No Haiti, falta o que comer. A maioria da população está desabastecida e foge do país. Mas o Haiti não está na pauta da mídia internacional. Se tentasse algum tipo de experiência socialista pré-colombiana, viraria tema da CNN e da Fox, a rede de televisão americana da extrema-direita. Por enquanto, a miséria do Haiti e sua população sem voz não interessam a quase ninguém. Não há lacerdinha gritando pela preservação da democracia haitiana.

Na Venezuela, a situação é outra. Maduro tem mostrado incompetência e imaturidade. Mas foi eleito. E não cancelou eleições. Poderá ser vencido na próxima. A Venezuela é uma democracia em crise, não uma ditadura. Em ditadura não tem governador de oposição, como Capriles, discursando, comandando manifestações e preparando a derrubada do governo. Em ditadura não tem jornal de oposição permanente como Tal Cual, El Universal e El Nacional. Em democracia plena, porém, governo não manda embora rede de televisão internacional nem prende opositor, mesmo quando a rede de televisão faz tudo para derrubar o governo e o líder de oposição incita a violência.

Em ditadura não tem general armado desafiando o governo. Em democracia plena, no entanto, não tem prisão arbitrária. Maduro está acossado. Há na sua situação um pouco do que aconteceu no Chile de Allende, com a direita forçando a deposição e os Estados Unidos ajudando por baixo do pano. Mas a situação é diferente. Não se pretende colocar uma ditadura militar no lugar. Somente um governo neoliberal que freie as políticas sociais e devolva o lucro do petróleo aos ricos, liberando a fonte para consumo americano sem entraves nem conflitos.

Há um pouco da situação de Jango no que acontece com Maduro. Jango também era visto como incompetente, com tentações autoritárias e comunistas. Os Estados Unidos organizaram as Marchas da Família com Deus pela Liberdade para legitimar a sua derrubada. A mídia também apregoou que vivíamos o caos e a indisciplina militar.

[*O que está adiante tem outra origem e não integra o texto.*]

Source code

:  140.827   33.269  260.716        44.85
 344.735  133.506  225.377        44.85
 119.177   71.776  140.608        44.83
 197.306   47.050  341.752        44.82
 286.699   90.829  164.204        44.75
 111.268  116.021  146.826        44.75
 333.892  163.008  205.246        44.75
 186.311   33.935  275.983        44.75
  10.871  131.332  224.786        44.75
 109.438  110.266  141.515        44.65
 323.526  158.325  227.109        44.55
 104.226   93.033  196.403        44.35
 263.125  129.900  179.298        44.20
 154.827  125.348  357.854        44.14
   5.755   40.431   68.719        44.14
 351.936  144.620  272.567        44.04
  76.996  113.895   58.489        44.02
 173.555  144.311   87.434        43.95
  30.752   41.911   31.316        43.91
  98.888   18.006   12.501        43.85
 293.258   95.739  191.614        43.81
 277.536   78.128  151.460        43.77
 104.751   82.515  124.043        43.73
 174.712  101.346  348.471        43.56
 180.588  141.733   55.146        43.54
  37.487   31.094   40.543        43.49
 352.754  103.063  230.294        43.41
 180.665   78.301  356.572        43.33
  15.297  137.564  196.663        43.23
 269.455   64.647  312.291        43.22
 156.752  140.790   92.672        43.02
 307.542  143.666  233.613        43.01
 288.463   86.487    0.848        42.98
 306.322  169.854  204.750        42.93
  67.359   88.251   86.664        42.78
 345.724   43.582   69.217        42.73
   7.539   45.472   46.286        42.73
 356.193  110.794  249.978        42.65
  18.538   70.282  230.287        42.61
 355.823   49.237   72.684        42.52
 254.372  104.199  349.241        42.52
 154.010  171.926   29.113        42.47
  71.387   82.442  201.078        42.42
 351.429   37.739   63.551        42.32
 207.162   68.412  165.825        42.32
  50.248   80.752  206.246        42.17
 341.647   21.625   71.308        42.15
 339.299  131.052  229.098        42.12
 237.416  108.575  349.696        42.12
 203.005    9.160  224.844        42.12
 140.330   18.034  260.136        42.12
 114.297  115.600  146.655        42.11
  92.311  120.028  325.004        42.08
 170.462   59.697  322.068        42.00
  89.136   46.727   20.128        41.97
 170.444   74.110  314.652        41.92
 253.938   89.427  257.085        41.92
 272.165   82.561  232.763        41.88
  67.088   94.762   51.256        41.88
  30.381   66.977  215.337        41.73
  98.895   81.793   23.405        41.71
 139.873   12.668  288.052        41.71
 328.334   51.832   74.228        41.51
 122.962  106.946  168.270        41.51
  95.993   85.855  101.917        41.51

Épocas diferentes, situações similares. Boa parte dos que odeiam Maduro no Brasil não o fazem por ele ser incompetente, mas por representar o socialismo chavista. É uma oposição ideológica pura e simples. É preciso provar que cada tentativa desse tipo não dá certo. O autoritarismo das ditaduras de direita, como a de Pinochet, passa como uma nota de rodapé na história, um desvio, sem gerar espanto nos conservadores. Só aplausos.

A argumentação contra Maduro no Brasil é feita, em geral, de exageros, simplismos, asneiras, estratégias retóricas abusivas, reacionarismo macartista, má-fé, ignorância e desejo explícito de um golpe de Estado.

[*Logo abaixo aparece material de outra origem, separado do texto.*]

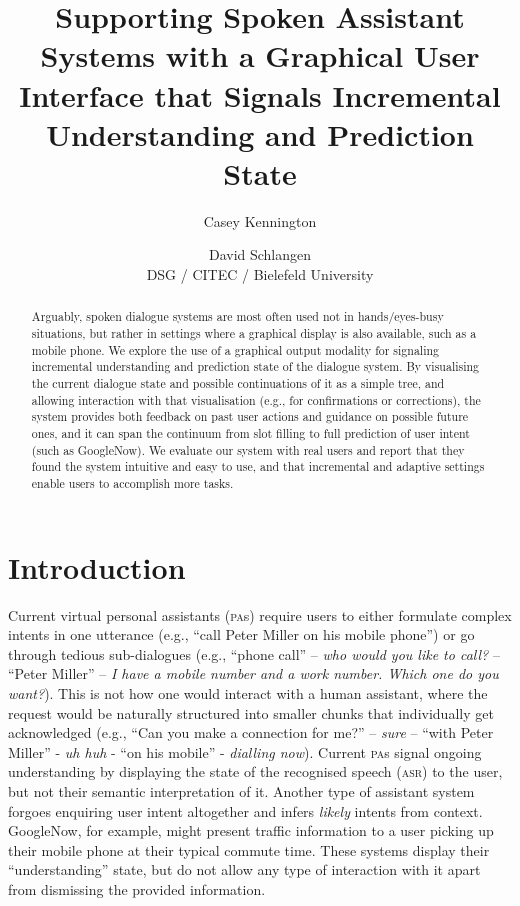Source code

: \documentclass[11pt]{article}
\title{Supporting Spoken Assistant Systems with a Graphical User\\ Interface that Signals Incremental Understanding and Prediction State}
\author{Casey Kennington \and David Schlangen\\DSG / CITEC / Bielefeld University}
\newcommand{\asr}[0]{\textsc{asr}}
\newcommand{\pa}[0]{\textsc{pa}}
\begin{document}

\maketitle

\begin{abstract}
Arguably, spoken dialogue systems are most often used not in hands/eyes-busy situations, but rather in settings where a graphical display is also available, such as a mobile phone. We explore the use of a graphical output modality for signaling incremental understanding and prediction state of the dialogue system. By visualising the current dialogue state and possible continuations of it as a simple tree, and allowing interaction with that visualisation (e.g., for confirmations or corrections), the system provides both feedback on past user actions and guidance on possible future ones, and it can span the continuum from slot filling to full prediction of user intent (such as GoogleNow). We evaluate our system with real users and report that they found the system intuitive and easy to use, and that incremental and adaptive settings enable users to accomplish more tasks.
\end{abstract}

\section{Introduction}
\label{section:intro}

Current virtual personal assistants (\pa s) require users to either formulate complex intents in one utterance (e.g., ``call Peter Miller on his mobile phone'') or go through tedious sub-dialogues (e.g., ``phone call'' -- \emph{who would you like to call?} -- ``Peter Miller'' -- \emph{I have a mobile number and a work number. Which one do you want?}). This is not how one would interact with a human assistant, where the request would be naturally structured into smaller chunks that individually get acknowledged (e.g., ``Can you make a connection for me?'' -- \emph{sure} -- ``with Peter Miller'' - \emph{uh huh} - ``on his mobile'' - \emph{dialling now}). Current \pa s signal ongoing understanding by displaying the state of the recognised speech (\asr) to the user, but not their semantic interpretation of it. Another type of assistant system forgoes enquiring user intent altogether and infers \emph{likely} intents from context. GoogleNow, for example, might present traffic information to a user picking up their mobile phone at their typical commute time. These systems display their ``understanding'' state, but do not allow any type of interaction with it apart from dismissing the provided information.
\end{document}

A Venezuela não pode se tornar uma ditadura, nem de esquerda nem de direita. Precisa evitar que a democracia entre definitivamente em crise. No começo deste século, viveu situação semelhante. O golpe contra Chávez chegou a ser dado. Na época, CNN, Fox, Globo e outros saudaram o fim da ditadura e a chegada da democracia. Os Estados Unidos queriam reconhecer o governo golpista. A farsa foi desmascarada. É mais um capítulo dessa novela.

Um capítulo que se soma aos erros do governo e à sua incapacidade de gerir o conflito.

O fim, porém,  ainda não está escrito.